- **TASK BRIEF**
Only the lines from the start of the data below through the line that contains "In a way, Takahiro" are to be copied, exactly and without pictures.

Stored data entries
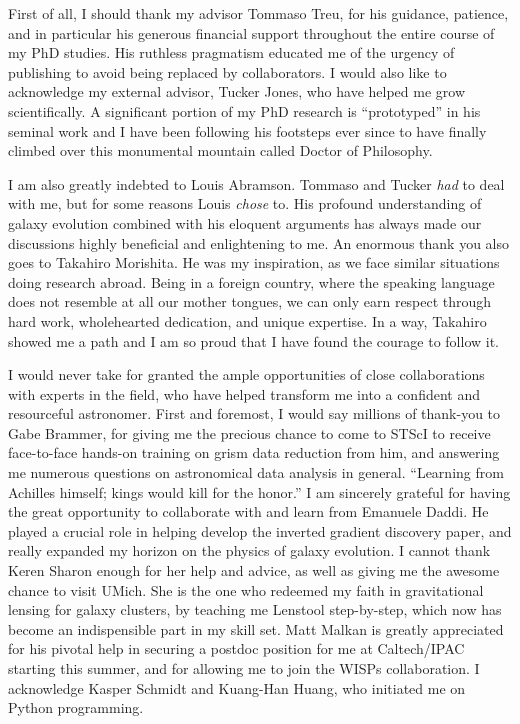 
First of all, I should thank my advisor Tommaso Treu, for his guidance, patience, and in particular his generous financial
support throughout the entire course of my PhD studies.
His ruthless pragmatism educated me of the urgency of publishing to avoid being replaced by collaborators.
I would also like to acknowledge my external advisor, Tucker Jones, who have helped me grow scientifically.
A significant portion of my PhD research is ``prototyped'' in his seminal work and I have been following his footsteps
ever since to have finally climbed over this monumental mountain called Doctor of Philosophy.

I am also greatly indebted to Louis Abramson. Tommaso and Tucker \emph{had} to deal with me, but for some reasons Louis \emph{chose} to.
His profound understanding of galaxy evolution combined with his eloquent arguments has always made our discussions highly
beneficial and enlightening to me.
An enormous thank you also goes to Takahiro Morishita.
He was my inspiration, as we face similar situations doing research abroad.
Being in a foreign country, where the speaking language does not resemble at all our mother tongues,
we can only earn respect through hard work, wholehearted dedication, and unique expertise.
In a way, Takahiro showed me a path and I am so proud that I have found the courage to follow it.

I would never take for granted the ample opportunities of close collaborations with experts in the field, who have
helped transform me into a confident and resourceful astronomer.
First and foremost, I would say millions of thank-you to Gabe Brammer, for giving me the precious chance to come to STScI to
receive face-to-face hands-on training on grism data reduction from him, and answering me numerous questions on
astronomical data analysis in general.  ``Learning from Achilles himself; kings would kill for the honor.'' I am
sincerely grateful for having the great opportunity to collaborate with and learn from Emanuele Daddi.  He played
a crucial role in helping develop the inverted gradient discovery paper, and really expanded my horizon on the
physics of galaxy evolution. I cannot thank Keren Sharon enough for her help and advice, as well as giving me the
awesome chance to visit UMich.  She is the one who redeemed my faith in gravitational lensing
for galaxy clusters, by teaching me Lenstool step-by-step, which now has become an indispensible part in my skill
set.  Matt Malkan is greatly appreciated for his pivotal help in securing a postdoc position for me at
Caltech/IPAC starting this summer, and for allowing me to join the WISPs collaboration.  I acknowledge Kasper
Schmidt and Kuang-Han Huang, who initiated me on Python programming.


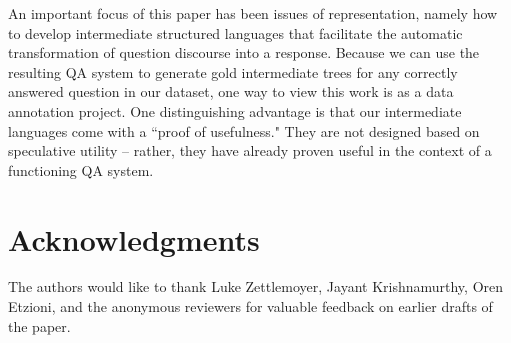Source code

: \documentclass[11pt,letterpaper]{article}
\begin{document}
An important focus of this paper has been issues of representation, namely how to develop intermediate structured languages that facilitate the automatic transformation of question discourse into a response. Because we can use the resulting QA system to generate gold intermediate trees for any correctly answered question in our dataset, one way to view this work is as a data annotation project. One distinguishing advantage is that our intermediate languages come with a ``proof of usefulness." They are not designed based on speculative utility -- rather, they have already proven useful in the context of a functioning QA system.

\section*{Acknowledgments}

The authors would like to thank Luke Zettlemoyer, Jayant Krishnamurthy, Oren Etzioni, and the anonymous reviewers for valuable feedback on earlier drafts of the paper.




\end{document}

- **EXERCISE SOLUTION**
First of all, I should thank my advisor Tommaso Treu, for his guidance, patience, and in particular his generous financial
support throughout the entire course of my PhD studies.
His ruthless pragmatism educated me of the urgency of publishing to avoid being replaced by collaborators.
I would also like to acknowledge my external advisor, Tucker Jones, who have helped me grow scientifically.
A significant portion of my PhD research is ``prototyped'' in his seminal work and I have been following his footsteps
ever since to have finally climbed over this monumental mountain called Doctor of Philosophy.

I am also greatly indebted to Louis Abramson. Tommaso and Tucker \emph{had} to deal with me, but for some reasons Louis \emph{chose} to.
His profound understanding of galaxy evolution combined with his eloquent arguments has always made our discussions highly
beneficial and enlightening to me.
An enormous thank you also goes to Takahiro Morishita.
He was my inspiration, as we face similar situations doing research abroad.
Being in a foreign country, where the speaking language does not resemble at all our mother tongues,
we can only earn respect through hard work, wholehearted dedication, and unique expertise.
In a way, Takahiro showed me a path and I am so proud that I have found the courage to follow it.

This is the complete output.